Dal codice disciplinare annotato pubblicato il 4 aprile 2025 nella sezione dedicata alla giurisprudenza disciplinare del sito web istituzionale del Consiglio superiore della magistratura, si apprende che “Integra l’illecito disciplinare nell’esercizio delle funzioni per comportamenti gravemente scorretti nei confronti di altri magistrati la condotta del giudice che abbia con tono concitato attribuito un epiteto sconveniente (“merde”) al precedente Presidente del Tribunale e al Presidente della Corte in luogo pubblico e al cospetto di numerose persone e del Presidente del Tribunale in carica, ed altresì, in altra occasione nel corso di un’udienza, abbia richiamato il difensore ad accorciare i tempi della sua arringa alludendo in maniera denigratoria alla provenienza territoriale del professionista, di modo da evidenziare la inciviltà della città di provenienza”.

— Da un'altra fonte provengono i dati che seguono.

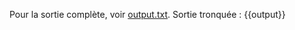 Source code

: Pour la sortie complète, voir [output.txt](persistent_data_path/output.txt).
Sortie tronquée :
{{output}} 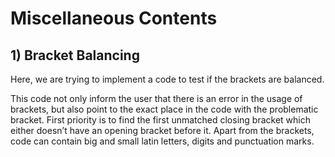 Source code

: # Miscellaneous Contents

## 1) Bracket Balancing 
Here, we are trying to implement a code to test if the brackets are balanced.

This code not only inform the user that there is an error in the usage of brackets, but also point to the exact place in the code with the problematic bracket. 
First priority is to find the first unmatched closing bracket which either doesn’t have an opening bracket before it. Apart from the brackets, code can contain big and small latin letters, digits and punctuation marks.
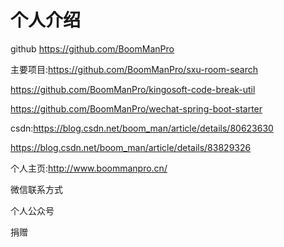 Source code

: # 个人介绍

github <https://github.com/BoomManPro>

主要项目:<https://github.com/BoomManPro/sxu-room-search>

<https://github.com/BoomManPro/kingosoft-code-break-util>

<https://github.com/BoomManPro/wechat-spring-boot-starter>



csdn:<https://blog.csdn.net/boom_man/article/details/80623630>



<https://blog.csdn.net/boom_man/article/details/83829326>



个人主页:<http://www.boommanpro.cn/>



微信联系方式



个人公众号

捐赠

La massima è stata tratta dalla sentenza n. 178 del 5 novembre 2018 emessa dalla Sezione disciplinare del CSM che ha irrogato al magistrato incolpato la sanzione della censura.

Si apprende altresì che la pronuncia è stata impugnata e che le Sezioni unite della Suprema Corte, con la sentenza n. 19663 del 21 settembre 2020, hanno dichiarato cessata la materia del contendere per cessata appartenenza dell’incolpato all’ordine giudiziario.

La decisione del giudice disciplinare dei magistrati è ampiamente condivisibile, data la gravità delle condotte tenute in più occasioni dall’incolpato.

Comunque sia, la rozzezza dell’epiteto che l’interessato ha rivolto ai titolari di due importanti uffici giudiziari in un luogo pubblico, la gratuita offensività verso un difensore nell’esercizio delle sue funzioni e il substrato “razzista” degli accenni alla sua provenienza territoriale e all’inciviltà dei relativi luoghi sembrano inspiegabili ricorrendo a momentanee cadute dei freni inibitori e paiono piuttosto tracce personologiche che avrebbero potuto continuare a manifestarsi.

Fortunatamente, la cessata appartenenza all’ordine giudiziario, le cui ragioni non è dato conoscere, ha risolto il problema.